Elle ne put s'empêcher de rire d'incrédulité quand le vent lui répondit en chantant délicieusement à ses oreilles.

Sa magie était de retour.

Le vent était de retour.

Elle sourit, se sentant mieux qu'elle ne s'était jamais sentie, et se tourna vers Lancelot, qui venait d'apparaître devant elle.

« Comment tu as fait, Lancelot ? »

« Je n'ai rien fait. Tu devais juste retrouver confiance en toi, comprendre certaines choses, et commencer à te libérer toi-même de la pression et des attentes que tu t'infliges toi-même. Personne ne te demande d'être parfaite, seulement d'être la meilleure personne possible. »

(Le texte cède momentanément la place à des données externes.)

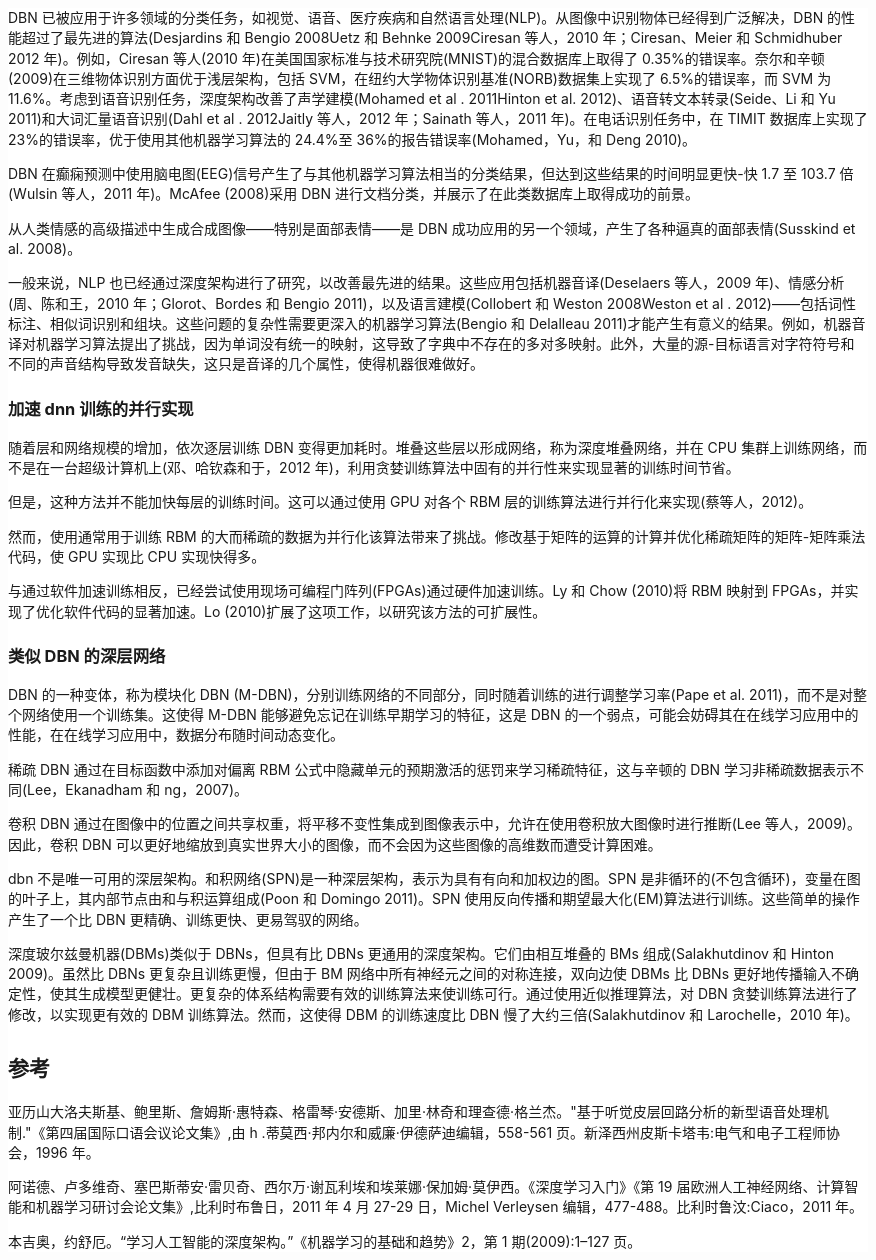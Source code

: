 DBN 已被应用于许多领域的分类任务，如视觉、语音、医疗疾病和自然语言处理(NLP)。从图像中识别物体已经得到广泛解决，DBN 的性能超过了最先进的算法(Desjardins 和 Bengio 2008Uetz 和 Behnke 2009Ciresan 等人，2010 年；Ciresan、Meier 和 Schmidhuber 2012 年)。例如，Ciresan 等人(2010 年)在美国国家标准与技术研究院(MNIST)的混合数据库上取得了 0.35%的错误率。奈尔和辛顿(2009)在三维物体识别方面优于浅层架构，包括 SVM，在纽约大学物体识别基准(NORB)数据集上实现了 6.5%的错误率，而 SVM 为 11.6%。考虑到语音识别任务，深度架构改善了声学建模(Mohamed et al . 2011Hinton et al. 2012)、语音转文本转录(Seide、Li 和 Yu 2011)和大词汇量语音识别(Dahl et al . 2012Jaitly 等人，2012 年；Sainath 等人，2011 年)。在电话识别任务中，在 TIMIT 数据库上实现了 23%的错误率，优于使用其他机器学习算法的 24.4%至 36%的报告错误率(Mohamed，Yu，和 Deng 2010)。

DBN 在癫痫预测中使用脑电图(EEG)信号产生了与其他机器学习算法相当的分类结果，但达到这些结果的时间明显更快-快 1.7 至 103.7 倍(Wulsin 等人，2011 年)。McAfee (2008)采用 DBN 进行文档分类，并展示了在此类数据库上取得成功的前景。

从人类情感的高级描述中生成合成图像——特别是面部表情——是 DBN 成功应用的另一个领域，产生了各种逼真的面部表情(Susskind et al. 2008)。

一般来说，NLP 也已经通过深度架构进行了研究，以改善最先进的结果。这些应用包括机器音译(Deselaers 等人，2009 年)、情感分析(周、陈和王，2010 年；Glorot、Bordes 和 Bengio 2011)，以及语言建模(Collobert 和 Weston 2008Weston et al . 2012)——包括词性标注、相似词识别和组块。这些问题的复杂性需要更深入的机器学习算法(Bengio 和 Delalleau 2011)才能产生有意义的结果。例如，机器音译对机器学习算法提出了挑战，因为单词没有统一的映射，这导致了字典中不存在的多对多映射。此外，大量的源-目标语言对字符符号和不同的声音结构导致发音缺失，这只是音译的几个属性，使得机器很难做好。

### 加速 dnn 训练的并行实现

随着层和网络规模的增加，依次逐层训练 DBN 变得更加耗时。堆叠这些层以形成网络，称为深度堆叠网络，并在 CPU 集群上训练网络，而不是在一台超级计算机上(邓、哈钦森和于，2012 年)，利用贪婪训练算法中固有的并行性来实现显著的训练时间节省。

但是，这种方法并不能加快每层的训练时间。这可以通过使用 GPU 对各个 RBM 层的训练算法进行并行化来实现(蔡等人，2012)。

然而，使用通常用于训练 RBM 的大而稀疏的数据为并行化该算法带来了挑战。修改基于矩阵的运算的计算并优化稀疏矩阵的矩阵-矩阵乘法代码，使 GPU 实现比 CPU 实现快得多。

与通过软件加速训练相反，已经尝试使用现场可编程门阵列(FPGAs)通过硬件加速训练。Ly 和 Chow (2010)将 RBM 映射到 FPGAs，并实现了优化软件代码的显著加速。Lo (2010)扩展了这项工作，以研究该方法的可扩展性。

### 类似 DBN 的深层网络

DBN 的一种变体，称为模块化 DBN (M-DBN)，分别训练网络的不同部分，同时随着训练的进行调整学习率(Pape et al. 2011)，而不是对整个网络使用一个训练集。这使得 M-DBN 能够避免忘记在训练早期学习的特征，这是 DBN 的一个弱点，可能会妨碍其在在线学习应用中的性能，在在线学习应用中，数据分布随时间动态变化。

稀疏 DBN 通过在目标函数中添加对偏离 RBM 公式中隐藏单元的预期激活的惩罚来学习稀疏特征，这与辛顿的 DBN 学习非稀疏数据表示不同(Lee，Ekanadham 和 ng，2007)。

卷积 DBN 通过在图像中的位置之间共享权重，将平移不变性集成到图像表示中，允许在使用卷积放大图像时进行推断(Lee 等人，2009)。因此，卷积 DBN 可以更好地缩放到真实世界大小的图像，而不会因为这些图像的高维数而遭受计算困难。

dbn 不是唯一可用的深层架构。和积网络(SPN)是一种深层架构，表示为具有有向和加权边的图。SPN 是非循环的(不包含循环)，变量在图的叶子上，其内部节点由和与积运算组成(Poon 和 Domingo 2011)。SPN 使用反向传播和期望最大化(EM)算法进行训练。这些简单的操作产生了一个比 DBN 更精确、训练更快、更易驾驭的网络。

深度玻尔兹曼机器(DBMs)类似于 DBNs，但具有比 DBNs 更通用的深度架构。它们由相互堆叠的 BMs 组成(Salakhutdinov 和 Hinton 2009)。虽然比 DBNs 更复杂且训练更慢，但由于 BM 网络中所有神经元之间的对称连接，双向边使 DBMs 比 DBNs 更好地传播输入不确定性，使其生成模型更健壮。更复杂的体系结构需要有效的训练算法来使训练可行。通过使用近似推理算法，对 DBN 贪婪训练算法进行了修改，以实现更有效的 DBM 训练算法。然而，这使得 DBM 的训练速度比 DBN 慢了大约三倍(Salakhutdinov 和 Larochelle，2010 年)。

## 参考

亚历山大洛夫斯基、鲍里斯、詹姆斯·惠特森、格雷琴·安德斯、加里·林奇和理查德·格兰杰。"基于听觉皮层回路分析的新型语音处理机制."《第四届国际口语会议论文集》,由 h .蒂莫西·邦内尔和威廉·伊德萨迪编辑，558-561 页。新泽西州皮斯卡塔韦:电气和电子工程师协会，1996 年。

阿诺德、卢多维奇、塞巴斯蒂安·雷贝奇、西尔万·谢瓦利埃和埃莱娜·保加姆·莫伊西。《深度学习入门》《第 19 届欧洲人工神经网络、计算智能和机器学习研讨会论文集》,比利时布鲁日，2011 年 4 月 27-29 日，Michel Verleysen 编辑，477-488。比利时鲁汶:Ciaco，2011 年。

本吉奥，约舒厄。“学习人工智能的深度架构。”《机器学习的基础和趋势》2，第 1 期(2009):1–127 页。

« Et je l'ai compris, après toutes ces années. Guenièvre n'a cessé de me le dire, mais je ne comprends que maintenant. Même les dieux sont imparfaits, ils sont à l'image des humains. Et je suis une humaine avant toute chose. C'est en tant qu'humaine que je gouvernerai Boréalis, c'est en tant qu'humaine que je vivrai, c'est en tant qu'humaine que je répandrai la Liberté, malgré ma divinité, et c'est en tant qu'humaine que je mourrai. Je suis humaine plus que je ne suis déesse, et je l'ai toujours été. Ce ne sont pas mes expériences de divinité qui m'ont construite, mais les événements que j'ai vécu en tant qu'humaine. Je ne dois plus jamais l'oublier. »

Lancelot sourit, heureux et soulagé de voir son amie et ancienne élève remonter en selle avec plus de confiance et d'assurance qu'elle n'en avait jamais eu.

« Tu peux te dégourdir les ailes, nous avons encore un peu de temps devant nous. »

En réponse, l'Archon de la Liberté lui sourit et déploya ses immenses ailes du blanc le plus pur qui soit, avant de s'envoler. Elle retrouvait enfin cette sensation de voler en toute liberté, de liberté tout court, cette sensation si unique, si enivrante, qu'elle n'avait pas réussi à retrouver après son retour à l'époque de Camelot, trop stressée par le retour de l'Incubus qu'avait sous-entendu la sœur d'Arthurine.

Elle pouvait vivre, sans s'inquiéter des ténèbres en elle.

Il ne restait qu'à faire face aux conséquences à Camelot, mais elle était à nouveau capable de voir le soleil se lever.

Elle pouvait vivre, en toute Liberté.